TASK OBJECTIVE
The answer should be a single number: how many lines in the material contain "First".

★ ★ ★ ★

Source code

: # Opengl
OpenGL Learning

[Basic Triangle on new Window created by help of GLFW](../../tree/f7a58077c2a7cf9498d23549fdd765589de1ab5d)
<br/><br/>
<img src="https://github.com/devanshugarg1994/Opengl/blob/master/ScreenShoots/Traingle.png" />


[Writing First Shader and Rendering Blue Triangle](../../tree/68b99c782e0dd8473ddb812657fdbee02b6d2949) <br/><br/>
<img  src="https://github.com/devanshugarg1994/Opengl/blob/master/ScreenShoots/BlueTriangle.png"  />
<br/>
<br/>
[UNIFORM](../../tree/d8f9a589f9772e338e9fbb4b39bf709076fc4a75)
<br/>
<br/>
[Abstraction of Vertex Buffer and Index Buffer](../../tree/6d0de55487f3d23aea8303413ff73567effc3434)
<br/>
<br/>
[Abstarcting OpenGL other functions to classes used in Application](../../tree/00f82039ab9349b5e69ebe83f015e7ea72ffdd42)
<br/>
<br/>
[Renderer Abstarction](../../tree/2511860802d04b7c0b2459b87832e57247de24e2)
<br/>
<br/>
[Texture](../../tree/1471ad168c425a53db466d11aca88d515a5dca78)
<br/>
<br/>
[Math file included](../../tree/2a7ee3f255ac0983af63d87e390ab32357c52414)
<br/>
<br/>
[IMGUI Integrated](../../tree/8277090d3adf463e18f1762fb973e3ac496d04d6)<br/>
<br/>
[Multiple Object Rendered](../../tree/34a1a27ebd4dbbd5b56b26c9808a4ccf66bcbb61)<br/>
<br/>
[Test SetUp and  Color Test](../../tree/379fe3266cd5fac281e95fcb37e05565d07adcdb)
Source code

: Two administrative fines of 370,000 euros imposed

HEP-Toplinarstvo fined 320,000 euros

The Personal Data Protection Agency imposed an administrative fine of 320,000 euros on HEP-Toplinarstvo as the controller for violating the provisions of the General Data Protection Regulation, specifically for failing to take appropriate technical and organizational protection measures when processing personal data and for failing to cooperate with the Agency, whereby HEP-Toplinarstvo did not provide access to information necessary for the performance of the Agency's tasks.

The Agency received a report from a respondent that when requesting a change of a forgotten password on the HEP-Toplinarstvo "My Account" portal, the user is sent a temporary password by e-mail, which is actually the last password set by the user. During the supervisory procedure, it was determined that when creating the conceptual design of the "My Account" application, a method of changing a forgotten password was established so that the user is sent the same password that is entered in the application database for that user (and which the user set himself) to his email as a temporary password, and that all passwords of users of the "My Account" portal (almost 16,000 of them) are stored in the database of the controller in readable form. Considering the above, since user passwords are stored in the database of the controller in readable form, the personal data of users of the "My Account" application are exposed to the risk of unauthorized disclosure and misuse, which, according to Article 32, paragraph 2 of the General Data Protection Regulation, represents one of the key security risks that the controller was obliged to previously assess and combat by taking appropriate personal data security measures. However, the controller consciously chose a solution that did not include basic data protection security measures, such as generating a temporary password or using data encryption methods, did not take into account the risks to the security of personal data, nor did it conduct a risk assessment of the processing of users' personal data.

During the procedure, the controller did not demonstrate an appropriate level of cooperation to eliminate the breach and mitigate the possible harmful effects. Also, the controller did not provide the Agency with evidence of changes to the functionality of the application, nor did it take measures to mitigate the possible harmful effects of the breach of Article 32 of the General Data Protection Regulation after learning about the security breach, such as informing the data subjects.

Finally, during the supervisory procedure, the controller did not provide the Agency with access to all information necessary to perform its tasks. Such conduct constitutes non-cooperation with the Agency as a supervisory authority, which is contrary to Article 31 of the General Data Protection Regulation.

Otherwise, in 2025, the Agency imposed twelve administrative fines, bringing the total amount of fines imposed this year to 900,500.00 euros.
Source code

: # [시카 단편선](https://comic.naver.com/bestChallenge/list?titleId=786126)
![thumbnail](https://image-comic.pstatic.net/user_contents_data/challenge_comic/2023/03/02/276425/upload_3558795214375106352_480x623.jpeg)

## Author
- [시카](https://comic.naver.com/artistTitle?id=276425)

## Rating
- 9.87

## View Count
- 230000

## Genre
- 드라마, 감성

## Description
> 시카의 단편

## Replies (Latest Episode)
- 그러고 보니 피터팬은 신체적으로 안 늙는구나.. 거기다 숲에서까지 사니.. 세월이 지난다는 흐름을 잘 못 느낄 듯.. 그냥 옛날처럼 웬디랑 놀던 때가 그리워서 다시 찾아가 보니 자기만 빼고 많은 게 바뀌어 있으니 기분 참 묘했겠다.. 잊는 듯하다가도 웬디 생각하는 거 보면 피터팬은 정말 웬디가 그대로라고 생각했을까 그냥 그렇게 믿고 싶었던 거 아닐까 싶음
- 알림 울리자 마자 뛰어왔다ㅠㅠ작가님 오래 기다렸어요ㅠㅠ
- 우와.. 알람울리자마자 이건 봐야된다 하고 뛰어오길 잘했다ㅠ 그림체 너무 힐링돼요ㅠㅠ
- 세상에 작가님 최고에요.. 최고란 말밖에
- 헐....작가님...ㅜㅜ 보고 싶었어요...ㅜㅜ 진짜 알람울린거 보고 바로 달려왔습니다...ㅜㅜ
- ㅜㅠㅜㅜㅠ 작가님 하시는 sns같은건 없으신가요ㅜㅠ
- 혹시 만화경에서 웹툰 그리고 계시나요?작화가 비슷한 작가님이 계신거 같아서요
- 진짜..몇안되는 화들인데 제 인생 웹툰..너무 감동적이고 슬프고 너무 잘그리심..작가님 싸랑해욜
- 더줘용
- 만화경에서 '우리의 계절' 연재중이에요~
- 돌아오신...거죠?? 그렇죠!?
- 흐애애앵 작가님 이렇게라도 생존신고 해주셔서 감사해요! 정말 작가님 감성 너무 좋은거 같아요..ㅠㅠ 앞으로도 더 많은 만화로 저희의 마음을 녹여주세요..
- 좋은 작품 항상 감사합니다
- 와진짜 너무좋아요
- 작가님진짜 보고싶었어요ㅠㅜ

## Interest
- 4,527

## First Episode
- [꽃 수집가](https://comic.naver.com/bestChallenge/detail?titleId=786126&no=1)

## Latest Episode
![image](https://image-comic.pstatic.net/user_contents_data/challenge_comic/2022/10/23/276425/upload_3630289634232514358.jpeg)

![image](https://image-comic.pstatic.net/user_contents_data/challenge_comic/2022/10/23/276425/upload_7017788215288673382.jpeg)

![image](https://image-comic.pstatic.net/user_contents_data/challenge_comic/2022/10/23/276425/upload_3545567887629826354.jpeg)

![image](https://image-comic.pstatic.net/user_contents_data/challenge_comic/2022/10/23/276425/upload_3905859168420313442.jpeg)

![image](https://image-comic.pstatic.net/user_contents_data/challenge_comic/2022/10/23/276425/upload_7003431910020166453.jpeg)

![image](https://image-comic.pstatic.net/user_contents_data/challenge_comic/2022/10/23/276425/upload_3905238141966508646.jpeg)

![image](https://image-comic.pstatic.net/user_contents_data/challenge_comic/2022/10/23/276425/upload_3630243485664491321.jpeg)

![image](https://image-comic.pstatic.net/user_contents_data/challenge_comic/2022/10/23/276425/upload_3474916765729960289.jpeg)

★ ★ ★ ★

EXERCISE RESULT
2